> Task item
Please write out, exactly as given, every line of the entries below up to and including the line with "arguments are the".

(Source records)
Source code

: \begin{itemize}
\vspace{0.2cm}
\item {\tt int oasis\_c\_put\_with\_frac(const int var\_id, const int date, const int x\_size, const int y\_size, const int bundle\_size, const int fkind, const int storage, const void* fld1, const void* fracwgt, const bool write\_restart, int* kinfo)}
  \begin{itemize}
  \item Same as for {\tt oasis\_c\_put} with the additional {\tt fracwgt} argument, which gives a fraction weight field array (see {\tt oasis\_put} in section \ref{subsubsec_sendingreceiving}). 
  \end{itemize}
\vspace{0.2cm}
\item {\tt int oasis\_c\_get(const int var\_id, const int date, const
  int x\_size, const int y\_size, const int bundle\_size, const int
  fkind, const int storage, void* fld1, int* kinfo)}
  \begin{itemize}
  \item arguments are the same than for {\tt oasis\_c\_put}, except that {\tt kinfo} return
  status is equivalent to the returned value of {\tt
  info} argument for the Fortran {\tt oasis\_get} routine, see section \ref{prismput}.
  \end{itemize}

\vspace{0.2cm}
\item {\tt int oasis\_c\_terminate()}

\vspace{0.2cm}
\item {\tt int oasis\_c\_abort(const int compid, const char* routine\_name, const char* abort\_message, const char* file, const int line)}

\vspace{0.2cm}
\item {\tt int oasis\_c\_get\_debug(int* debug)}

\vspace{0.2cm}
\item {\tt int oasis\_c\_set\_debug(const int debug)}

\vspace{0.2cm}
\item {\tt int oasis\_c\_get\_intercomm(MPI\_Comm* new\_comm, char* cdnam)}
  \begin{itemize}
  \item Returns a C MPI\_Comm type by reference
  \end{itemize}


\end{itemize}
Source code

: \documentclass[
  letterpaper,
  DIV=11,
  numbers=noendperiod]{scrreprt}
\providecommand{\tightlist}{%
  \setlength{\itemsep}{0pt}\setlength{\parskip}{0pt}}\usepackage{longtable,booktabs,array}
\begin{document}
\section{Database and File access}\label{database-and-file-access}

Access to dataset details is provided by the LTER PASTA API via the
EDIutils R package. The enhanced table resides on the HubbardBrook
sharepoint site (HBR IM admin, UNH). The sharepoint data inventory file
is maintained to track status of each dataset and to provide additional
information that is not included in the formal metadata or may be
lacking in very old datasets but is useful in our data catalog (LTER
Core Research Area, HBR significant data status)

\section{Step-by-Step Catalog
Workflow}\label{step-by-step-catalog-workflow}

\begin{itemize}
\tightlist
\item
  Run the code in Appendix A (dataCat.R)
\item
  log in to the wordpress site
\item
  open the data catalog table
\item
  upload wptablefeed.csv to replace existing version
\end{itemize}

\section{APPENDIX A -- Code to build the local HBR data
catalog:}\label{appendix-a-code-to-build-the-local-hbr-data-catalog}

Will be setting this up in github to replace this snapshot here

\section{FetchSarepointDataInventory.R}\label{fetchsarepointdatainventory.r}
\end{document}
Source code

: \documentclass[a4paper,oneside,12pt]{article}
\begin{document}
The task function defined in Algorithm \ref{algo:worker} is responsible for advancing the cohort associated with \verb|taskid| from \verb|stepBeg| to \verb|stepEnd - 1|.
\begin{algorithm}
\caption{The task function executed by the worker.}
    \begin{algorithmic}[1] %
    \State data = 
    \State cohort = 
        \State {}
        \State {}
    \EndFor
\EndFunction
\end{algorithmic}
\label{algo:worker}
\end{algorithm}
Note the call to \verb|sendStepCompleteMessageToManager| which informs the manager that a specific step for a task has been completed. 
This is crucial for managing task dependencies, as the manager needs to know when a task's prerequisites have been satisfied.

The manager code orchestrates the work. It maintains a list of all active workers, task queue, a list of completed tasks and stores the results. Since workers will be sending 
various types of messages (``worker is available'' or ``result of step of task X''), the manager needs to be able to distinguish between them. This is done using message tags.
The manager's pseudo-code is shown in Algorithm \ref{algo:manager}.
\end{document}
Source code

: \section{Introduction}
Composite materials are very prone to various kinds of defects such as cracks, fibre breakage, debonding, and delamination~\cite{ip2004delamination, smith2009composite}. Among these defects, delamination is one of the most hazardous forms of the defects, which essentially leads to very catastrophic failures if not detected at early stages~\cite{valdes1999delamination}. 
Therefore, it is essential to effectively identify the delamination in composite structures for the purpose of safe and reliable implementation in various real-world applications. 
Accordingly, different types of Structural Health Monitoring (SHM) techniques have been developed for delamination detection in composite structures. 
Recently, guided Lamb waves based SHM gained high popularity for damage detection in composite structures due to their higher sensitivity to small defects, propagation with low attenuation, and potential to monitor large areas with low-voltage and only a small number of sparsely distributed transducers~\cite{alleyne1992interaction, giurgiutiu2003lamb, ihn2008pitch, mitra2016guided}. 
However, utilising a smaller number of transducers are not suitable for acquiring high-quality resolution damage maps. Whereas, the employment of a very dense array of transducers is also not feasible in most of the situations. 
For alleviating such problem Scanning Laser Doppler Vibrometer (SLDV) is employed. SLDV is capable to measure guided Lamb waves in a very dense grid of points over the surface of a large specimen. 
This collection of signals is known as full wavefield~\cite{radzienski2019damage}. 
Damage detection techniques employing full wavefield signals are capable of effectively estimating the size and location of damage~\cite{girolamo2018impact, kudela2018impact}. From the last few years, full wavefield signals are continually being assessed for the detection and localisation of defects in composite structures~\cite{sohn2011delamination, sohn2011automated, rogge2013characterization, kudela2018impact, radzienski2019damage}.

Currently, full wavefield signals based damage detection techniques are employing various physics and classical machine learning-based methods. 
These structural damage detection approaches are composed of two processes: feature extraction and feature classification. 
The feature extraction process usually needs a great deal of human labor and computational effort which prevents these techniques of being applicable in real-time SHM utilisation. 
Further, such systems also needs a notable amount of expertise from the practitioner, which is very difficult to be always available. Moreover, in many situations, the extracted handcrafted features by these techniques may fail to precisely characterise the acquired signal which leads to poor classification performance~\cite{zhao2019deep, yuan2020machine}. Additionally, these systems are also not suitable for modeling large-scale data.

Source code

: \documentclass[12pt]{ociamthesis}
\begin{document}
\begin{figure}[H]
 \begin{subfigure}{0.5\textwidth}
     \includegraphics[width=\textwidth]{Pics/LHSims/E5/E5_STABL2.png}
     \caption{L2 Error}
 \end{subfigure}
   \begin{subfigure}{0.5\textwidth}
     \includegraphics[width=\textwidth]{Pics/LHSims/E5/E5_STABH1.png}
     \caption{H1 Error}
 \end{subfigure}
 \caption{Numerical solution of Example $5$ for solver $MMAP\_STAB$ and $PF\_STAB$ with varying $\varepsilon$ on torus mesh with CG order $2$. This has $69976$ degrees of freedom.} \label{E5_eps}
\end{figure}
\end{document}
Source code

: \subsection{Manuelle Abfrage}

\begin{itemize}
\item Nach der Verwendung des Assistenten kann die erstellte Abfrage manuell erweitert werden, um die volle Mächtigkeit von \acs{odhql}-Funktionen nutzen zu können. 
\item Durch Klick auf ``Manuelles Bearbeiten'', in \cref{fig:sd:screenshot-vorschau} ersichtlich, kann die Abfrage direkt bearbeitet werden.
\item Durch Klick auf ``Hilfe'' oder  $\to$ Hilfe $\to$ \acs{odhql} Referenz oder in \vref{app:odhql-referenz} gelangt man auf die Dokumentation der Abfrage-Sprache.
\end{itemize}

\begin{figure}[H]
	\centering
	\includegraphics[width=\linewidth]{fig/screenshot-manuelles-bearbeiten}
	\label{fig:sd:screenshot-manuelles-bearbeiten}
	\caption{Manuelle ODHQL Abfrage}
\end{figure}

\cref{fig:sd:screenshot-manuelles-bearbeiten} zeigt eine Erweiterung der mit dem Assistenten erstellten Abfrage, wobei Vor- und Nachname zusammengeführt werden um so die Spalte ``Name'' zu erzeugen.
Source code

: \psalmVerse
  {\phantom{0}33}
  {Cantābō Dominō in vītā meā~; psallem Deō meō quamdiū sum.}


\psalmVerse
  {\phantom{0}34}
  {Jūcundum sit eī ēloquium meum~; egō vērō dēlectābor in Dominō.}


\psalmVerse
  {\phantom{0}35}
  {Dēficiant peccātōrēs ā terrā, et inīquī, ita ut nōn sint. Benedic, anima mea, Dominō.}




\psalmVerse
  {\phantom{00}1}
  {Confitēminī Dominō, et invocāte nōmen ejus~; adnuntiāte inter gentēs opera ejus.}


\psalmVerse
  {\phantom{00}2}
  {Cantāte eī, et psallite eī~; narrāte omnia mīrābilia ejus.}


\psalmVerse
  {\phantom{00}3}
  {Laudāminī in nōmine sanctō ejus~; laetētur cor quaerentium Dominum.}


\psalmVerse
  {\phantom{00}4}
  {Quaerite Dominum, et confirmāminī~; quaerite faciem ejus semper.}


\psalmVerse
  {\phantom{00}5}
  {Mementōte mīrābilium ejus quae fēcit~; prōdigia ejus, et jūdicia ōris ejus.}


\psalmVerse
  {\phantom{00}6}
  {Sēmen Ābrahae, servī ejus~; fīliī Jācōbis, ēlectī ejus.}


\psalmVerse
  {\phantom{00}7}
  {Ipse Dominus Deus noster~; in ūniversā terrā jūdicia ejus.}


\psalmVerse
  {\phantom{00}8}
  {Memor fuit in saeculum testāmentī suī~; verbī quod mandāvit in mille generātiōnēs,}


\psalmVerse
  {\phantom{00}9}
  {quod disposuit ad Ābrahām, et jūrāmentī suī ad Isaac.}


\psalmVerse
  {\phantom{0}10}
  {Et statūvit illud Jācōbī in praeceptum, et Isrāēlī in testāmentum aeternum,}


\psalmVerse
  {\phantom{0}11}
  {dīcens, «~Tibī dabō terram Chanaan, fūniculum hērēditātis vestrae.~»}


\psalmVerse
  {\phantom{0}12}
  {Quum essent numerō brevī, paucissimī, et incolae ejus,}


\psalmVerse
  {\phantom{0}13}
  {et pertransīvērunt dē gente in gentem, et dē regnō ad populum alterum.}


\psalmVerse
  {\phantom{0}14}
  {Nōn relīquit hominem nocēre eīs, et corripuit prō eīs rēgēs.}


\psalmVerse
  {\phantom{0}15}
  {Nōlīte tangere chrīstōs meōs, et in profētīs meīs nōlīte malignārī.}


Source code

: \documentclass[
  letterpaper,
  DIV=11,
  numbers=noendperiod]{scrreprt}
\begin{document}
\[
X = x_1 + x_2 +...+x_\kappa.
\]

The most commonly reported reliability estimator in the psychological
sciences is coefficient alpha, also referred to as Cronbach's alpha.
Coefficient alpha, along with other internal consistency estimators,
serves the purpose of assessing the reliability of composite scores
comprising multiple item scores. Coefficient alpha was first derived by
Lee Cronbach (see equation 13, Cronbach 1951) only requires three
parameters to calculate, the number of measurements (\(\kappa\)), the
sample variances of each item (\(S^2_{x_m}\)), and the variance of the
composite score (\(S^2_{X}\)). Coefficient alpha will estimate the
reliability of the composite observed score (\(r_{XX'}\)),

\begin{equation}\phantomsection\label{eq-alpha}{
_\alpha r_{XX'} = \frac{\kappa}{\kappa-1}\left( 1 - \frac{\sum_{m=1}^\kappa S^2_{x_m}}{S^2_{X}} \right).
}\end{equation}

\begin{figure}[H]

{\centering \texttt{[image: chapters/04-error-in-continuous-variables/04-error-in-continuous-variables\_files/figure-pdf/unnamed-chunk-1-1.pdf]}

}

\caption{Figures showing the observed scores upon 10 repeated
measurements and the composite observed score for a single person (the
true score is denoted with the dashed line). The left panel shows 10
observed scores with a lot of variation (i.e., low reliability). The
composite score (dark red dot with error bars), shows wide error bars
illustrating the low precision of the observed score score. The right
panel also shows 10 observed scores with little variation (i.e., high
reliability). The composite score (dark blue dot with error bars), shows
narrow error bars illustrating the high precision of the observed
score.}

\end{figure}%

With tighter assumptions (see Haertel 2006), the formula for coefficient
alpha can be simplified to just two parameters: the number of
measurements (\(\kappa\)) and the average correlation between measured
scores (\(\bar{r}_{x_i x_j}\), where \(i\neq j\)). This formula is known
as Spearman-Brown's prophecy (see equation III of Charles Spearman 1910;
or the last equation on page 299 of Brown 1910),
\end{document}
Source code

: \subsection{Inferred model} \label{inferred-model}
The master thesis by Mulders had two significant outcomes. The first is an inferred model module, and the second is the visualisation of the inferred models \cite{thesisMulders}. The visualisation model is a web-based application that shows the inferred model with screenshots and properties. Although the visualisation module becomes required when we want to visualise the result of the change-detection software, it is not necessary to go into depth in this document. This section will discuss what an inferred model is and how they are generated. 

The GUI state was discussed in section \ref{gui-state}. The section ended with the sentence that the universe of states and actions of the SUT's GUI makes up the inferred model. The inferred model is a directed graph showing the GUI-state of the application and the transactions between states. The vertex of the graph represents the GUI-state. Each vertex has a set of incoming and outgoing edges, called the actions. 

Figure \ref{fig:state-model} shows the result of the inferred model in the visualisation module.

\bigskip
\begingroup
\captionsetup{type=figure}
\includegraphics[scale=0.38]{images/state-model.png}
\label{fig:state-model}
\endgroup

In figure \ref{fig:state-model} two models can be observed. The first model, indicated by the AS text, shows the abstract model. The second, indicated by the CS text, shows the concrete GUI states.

> Completed task
Source code

: \begin{itemize}
\vspace{0.2cm}
\item {\tt int oasis\_c\_put\_with\_frac(const int var\_id, const int date, const int x\_size, const int y\_size, const int bundle\_size, const int fkind, const int storage, const void* fld1, const void* fracwgt, const bool write\_restart, int* kinfo)}
  \begin{itemize}
  \item Same as for {\tt oasis\_c\_put} with the additional {\tt fracwgt} argument, which gives a fraction weight field array (see {\tt oasis\_put} in section \ref{subsubsec_sendingreceiving}). 
  \end{itemize}
\vspace{0.2cm}
\item {\tt int oasis\_c\_get(const int var\_id, const int date, const
  int x\_size, const int y\_size, const int bundle\_size, const int
  fkind, const int storage, void* fld1, int* kinfo)}
  \begin{itemize}
  \item arguments are the same than for {\tt oasis\_c\_put}, except that {\tt kinfo} return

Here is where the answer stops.